Everything from the line containing "of logged-in users" through the last line of the data below must be copied exactly, with no other lines included.

• RECORDS FOR PROCESSING:
-=-=-

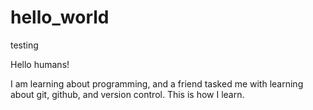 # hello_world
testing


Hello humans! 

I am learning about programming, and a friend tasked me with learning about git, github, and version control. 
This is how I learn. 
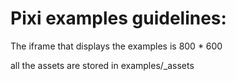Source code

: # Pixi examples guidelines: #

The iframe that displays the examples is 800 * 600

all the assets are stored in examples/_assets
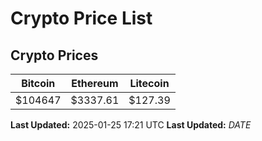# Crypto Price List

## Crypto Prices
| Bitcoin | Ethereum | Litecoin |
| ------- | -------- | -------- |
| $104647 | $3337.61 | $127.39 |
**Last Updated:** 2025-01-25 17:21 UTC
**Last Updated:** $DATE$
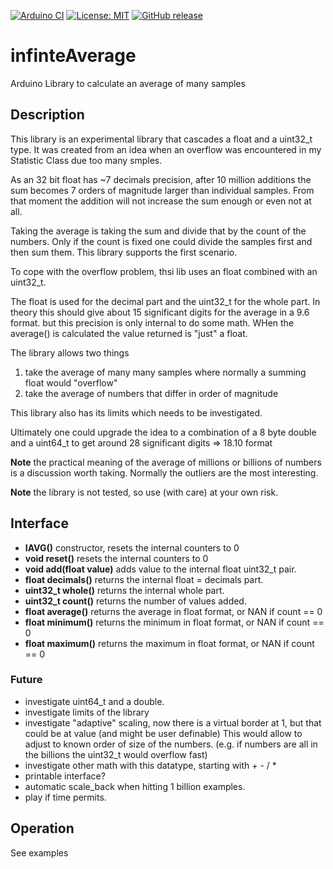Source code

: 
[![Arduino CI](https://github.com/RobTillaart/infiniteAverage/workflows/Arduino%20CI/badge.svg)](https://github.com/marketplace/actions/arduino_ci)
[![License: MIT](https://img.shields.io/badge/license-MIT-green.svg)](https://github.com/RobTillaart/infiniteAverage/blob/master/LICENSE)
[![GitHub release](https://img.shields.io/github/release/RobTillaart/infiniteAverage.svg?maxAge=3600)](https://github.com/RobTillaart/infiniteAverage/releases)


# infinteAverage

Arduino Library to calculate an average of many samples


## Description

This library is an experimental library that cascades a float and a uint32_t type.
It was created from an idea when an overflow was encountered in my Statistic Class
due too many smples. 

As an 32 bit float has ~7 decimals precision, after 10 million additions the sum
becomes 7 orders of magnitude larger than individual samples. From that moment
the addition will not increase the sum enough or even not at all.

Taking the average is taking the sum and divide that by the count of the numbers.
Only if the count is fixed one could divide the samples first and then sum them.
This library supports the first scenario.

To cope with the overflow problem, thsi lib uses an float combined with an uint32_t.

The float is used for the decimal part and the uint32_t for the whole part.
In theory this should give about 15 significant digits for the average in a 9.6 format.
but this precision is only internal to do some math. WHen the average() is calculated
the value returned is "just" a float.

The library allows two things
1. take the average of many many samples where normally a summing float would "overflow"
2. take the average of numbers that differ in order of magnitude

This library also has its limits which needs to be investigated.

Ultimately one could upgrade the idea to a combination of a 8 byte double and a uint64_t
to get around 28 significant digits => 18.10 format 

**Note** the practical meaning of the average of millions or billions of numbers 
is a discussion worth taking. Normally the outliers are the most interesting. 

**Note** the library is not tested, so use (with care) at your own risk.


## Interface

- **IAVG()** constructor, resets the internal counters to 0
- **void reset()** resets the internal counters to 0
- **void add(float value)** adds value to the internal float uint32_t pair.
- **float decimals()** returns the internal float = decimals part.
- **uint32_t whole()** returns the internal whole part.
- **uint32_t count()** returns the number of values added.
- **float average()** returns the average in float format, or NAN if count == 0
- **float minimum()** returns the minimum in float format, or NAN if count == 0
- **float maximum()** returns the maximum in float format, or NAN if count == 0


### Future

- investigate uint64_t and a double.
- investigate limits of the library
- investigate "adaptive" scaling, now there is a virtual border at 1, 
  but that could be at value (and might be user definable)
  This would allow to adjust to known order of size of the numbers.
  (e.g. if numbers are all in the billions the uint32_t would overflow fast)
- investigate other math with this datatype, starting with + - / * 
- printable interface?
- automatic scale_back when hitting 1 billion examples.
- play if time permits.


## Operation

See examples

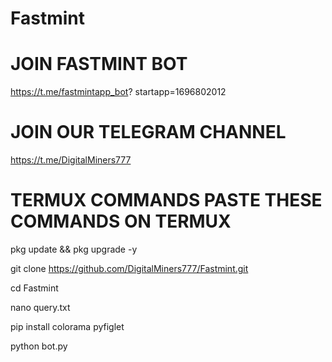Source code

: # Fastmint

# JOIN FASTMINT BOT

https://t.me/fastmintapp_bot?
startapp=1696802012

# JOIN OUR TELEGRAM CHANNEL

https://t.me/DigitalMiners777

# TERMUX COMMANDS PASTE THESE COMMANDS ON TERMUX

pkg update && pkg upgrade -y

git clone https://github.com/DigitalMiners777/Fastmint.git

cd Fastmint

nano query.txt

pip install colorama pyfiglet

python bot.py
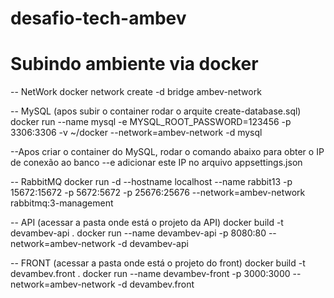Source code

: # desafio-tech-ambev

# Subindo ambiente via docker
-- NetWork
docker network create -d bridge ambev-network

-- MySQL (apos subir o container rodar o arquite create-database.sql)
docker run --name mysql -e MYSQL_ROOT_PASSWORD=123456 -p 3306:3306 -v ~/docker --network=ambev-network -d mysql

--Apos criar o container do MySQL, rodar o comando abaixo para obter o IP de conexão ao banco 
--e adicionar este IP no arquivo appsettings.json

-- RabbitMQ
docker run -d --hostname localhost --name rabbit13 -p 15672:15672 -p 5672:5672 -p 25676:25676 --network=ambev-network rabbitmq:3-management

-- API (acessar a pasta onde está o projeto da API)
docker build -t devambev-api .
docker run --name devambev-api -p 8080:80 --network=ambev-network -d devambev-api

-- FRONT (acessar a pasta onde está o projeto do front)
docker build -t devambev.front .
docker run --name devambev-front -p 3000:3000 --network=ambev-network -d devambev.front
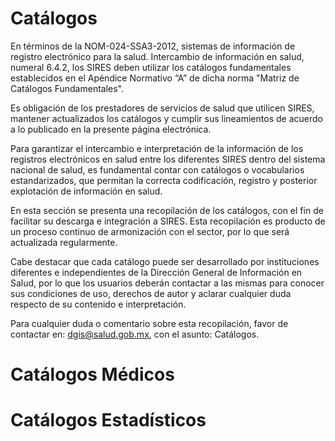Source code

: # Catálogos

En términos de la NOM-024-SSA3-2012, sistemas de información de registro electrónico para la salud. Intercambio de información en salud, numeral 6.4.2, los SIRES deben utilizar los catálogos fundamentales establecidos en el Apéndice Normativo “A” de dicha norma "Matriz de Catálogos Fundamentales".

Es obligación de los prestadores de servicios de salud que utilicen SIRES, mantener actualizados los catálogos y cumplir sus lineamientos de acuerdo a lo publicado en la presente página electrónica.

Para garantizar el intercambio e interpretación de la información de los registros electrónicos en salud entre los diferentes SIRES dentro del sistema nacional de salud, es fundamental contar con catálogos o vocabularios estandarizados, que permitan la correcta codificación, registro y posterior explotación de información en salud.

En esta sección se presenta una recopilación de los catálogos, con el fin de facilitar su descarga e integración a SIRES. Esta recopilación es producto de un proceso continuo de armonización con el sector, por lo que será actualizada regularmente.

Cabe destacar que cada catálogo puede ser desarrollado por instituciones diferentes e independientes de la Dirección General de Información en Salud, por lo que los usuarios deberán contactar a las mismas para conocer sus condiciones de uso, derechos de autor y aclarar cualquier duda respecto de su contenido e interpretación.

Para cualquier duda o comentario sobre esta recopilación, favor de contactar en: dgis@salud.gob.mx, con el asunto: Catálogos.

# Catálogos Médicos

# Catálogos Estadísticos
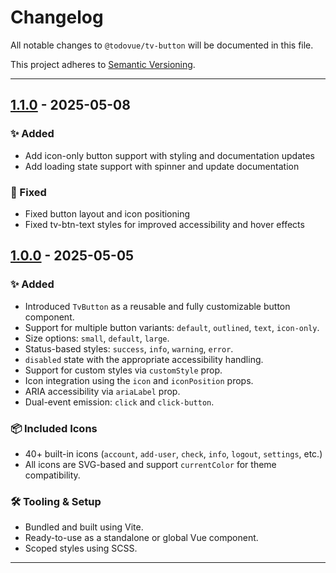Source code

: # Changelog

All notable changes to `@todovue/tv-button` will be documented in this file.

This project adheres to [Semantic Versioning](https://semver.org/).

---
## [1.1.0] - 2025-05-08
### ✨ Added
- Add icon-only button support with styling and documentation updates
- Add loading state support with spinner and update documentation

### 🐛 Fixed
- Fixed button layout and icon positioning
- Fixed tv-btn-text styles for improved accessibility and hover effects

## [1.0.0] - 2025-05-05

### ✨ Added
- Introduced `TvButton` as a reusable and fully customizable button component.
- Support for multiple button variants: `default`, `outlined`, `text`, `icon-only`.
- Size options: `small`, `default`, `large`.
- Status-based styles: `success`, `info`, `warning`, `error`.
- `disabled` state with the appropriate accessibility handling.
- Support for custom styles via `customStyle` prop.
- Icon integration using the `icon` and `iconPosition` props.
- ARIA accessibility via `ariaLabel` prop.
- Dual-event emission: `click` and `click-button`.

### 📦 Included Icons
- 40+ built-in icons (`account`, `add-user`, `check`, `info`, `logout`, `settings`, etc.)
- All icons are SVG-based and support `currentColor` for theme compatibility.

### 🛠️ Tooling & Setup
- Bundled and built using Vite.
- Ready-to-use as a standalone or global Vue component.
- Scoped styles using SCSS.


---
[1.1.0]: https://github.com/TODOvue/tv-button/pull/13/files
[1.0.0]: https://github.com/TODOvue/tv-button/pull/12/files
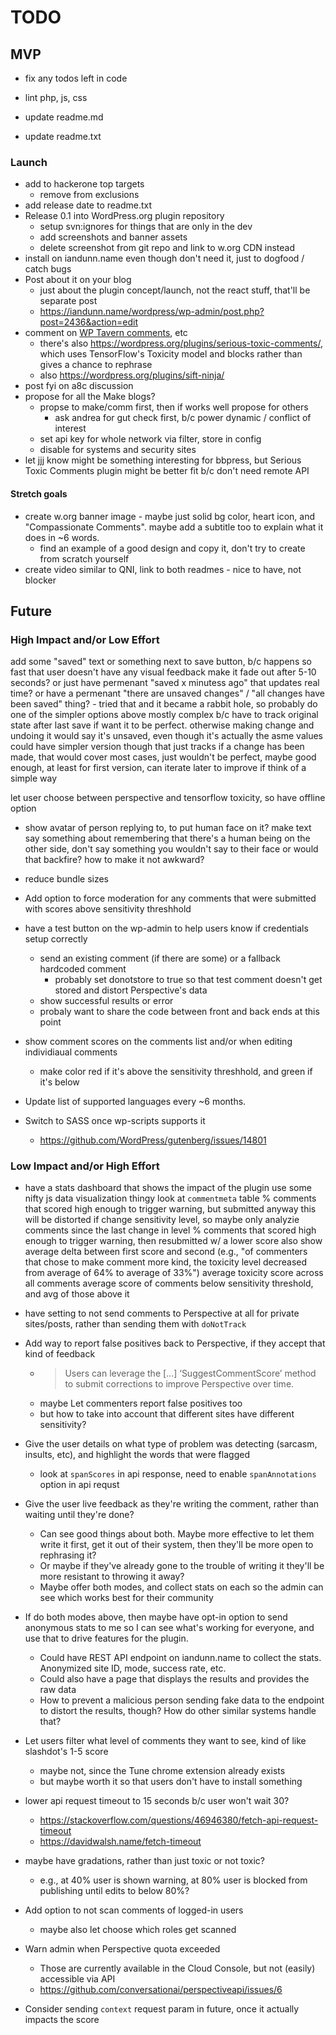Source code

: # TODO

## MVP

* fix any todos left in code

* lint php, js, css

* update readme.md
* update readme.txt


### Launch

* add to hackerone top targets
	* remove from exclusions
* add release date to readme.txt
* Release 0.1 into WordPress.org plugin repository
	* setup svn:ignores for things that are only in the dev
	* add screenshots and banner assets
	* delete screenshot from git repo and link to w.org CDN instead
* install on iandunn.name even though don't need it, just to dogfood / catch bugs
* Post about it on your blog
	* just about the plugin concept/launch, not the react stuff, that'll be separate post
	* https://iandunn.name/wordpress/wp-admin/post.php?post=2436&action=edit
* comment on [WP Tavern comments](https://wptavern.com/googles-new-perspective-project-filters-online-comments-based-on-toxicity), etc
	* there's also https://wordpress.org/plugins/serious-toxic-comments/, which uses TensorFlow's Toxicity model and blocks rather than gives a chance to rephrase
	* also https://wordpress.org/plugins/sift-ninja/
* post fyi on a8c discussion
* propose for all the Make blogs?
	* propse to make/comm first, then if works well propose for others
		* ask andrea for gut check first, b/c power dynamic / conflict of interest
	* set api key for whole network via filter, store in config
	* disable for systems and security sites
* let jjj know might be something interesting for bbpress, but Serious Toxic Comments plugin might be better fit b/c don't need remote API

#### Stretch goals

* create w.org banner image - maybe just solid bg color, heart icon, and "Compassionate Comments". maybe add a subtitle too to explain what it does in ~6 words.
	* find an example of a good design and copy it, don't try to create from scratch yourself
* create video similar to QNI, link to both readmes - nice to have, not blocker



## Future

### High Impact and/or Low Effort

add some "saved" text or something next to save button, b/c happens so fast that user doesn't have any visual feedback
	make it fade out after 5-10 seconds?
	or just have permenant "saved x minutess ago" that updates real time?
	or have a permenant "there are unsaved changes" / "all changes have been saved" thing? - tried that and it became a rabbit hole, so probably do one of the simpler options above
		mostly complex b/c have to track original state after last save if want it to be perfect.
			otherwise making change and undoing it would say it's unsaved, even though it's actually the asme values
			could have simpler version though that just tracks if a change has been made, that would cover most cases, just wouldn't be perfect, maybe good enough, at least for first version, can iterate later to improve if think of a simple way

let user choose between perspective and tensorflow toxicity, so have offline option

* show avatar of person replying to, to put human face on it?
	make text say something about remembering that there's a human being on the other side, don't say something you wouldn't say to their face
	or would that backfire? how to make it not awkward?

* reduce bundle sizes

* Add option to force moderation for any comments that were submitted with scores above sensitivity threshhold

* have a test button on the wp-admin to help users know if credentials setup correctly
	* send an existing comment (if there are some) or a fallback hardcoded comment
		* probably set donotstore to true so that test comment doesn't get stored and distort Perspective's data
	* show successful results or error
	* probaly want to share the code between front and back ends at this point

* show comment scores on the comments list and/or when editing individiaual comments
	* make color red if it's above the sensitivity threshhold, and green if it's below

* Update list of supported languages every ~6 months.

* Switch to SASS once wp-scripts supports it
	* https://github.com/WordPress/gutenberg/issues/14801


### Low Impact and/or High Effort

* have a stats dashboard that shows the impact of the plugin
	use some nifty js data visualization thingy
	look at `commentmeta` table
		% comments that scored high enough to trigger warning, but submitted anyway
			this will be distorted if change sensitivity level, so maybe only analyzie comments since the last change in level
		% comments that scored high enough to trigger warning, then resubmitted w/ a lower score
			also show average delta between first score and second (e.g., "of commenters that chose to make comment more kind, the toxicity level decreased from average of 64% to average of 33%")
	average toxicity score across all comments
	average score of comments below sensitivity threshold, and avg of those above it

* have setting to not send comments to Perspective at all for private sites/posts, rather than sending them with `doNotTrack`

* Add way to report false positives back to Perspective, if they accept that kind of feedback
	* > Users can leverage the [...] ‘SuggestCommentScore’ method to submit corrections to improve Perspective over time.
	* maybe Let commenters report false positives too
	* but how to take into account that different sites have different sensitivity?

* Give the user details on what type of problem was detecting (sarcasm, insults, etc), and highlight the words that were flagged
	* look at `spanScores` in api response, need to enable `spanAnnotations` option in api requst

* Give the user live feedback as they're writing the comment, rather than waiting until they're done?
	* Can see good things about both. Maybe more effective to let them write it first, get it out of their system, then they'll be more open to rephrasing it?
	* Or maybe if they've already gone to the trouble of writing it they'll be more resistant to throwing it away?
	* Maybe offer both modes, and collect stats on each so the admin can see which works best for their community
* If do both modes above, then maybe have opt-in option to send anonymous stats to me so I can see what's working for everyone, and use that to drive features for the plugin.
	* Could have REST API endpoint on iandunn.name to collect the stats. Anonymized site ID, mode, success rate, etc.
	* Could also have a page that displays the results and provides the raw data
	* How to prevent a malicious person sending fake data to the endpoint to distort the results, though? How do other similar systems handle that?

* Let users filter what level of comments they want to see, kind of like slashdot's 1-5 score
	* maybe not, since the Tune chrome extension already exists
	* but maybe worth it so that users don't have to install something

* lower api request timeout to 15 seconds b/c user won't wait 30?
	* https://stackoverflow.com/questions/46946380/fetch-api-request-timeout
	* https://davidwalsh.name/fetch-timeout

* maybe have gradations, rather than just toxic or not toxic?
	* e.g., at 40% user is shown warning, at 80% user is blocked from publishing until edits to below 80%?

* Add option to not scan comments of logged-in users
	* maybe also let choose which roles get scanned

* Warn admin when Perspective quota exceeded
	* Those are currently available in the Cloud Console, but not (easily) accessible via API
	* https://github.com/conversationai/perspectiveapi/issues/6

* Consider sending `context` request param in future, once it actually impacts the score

-=-=-

• ANSWER:
* Add option to not scan comments of logged-in users
	* maybe also let choose which roles get scanned

* Warn admin when Perspective quota exceeded
	* Those are currently available in the Cloud Console, but not (easily) accessible via API
	* https://github.com/conversationai/perspectiveapi/issues/6

* Consider sending `context` request param in future, once it actually impacts the score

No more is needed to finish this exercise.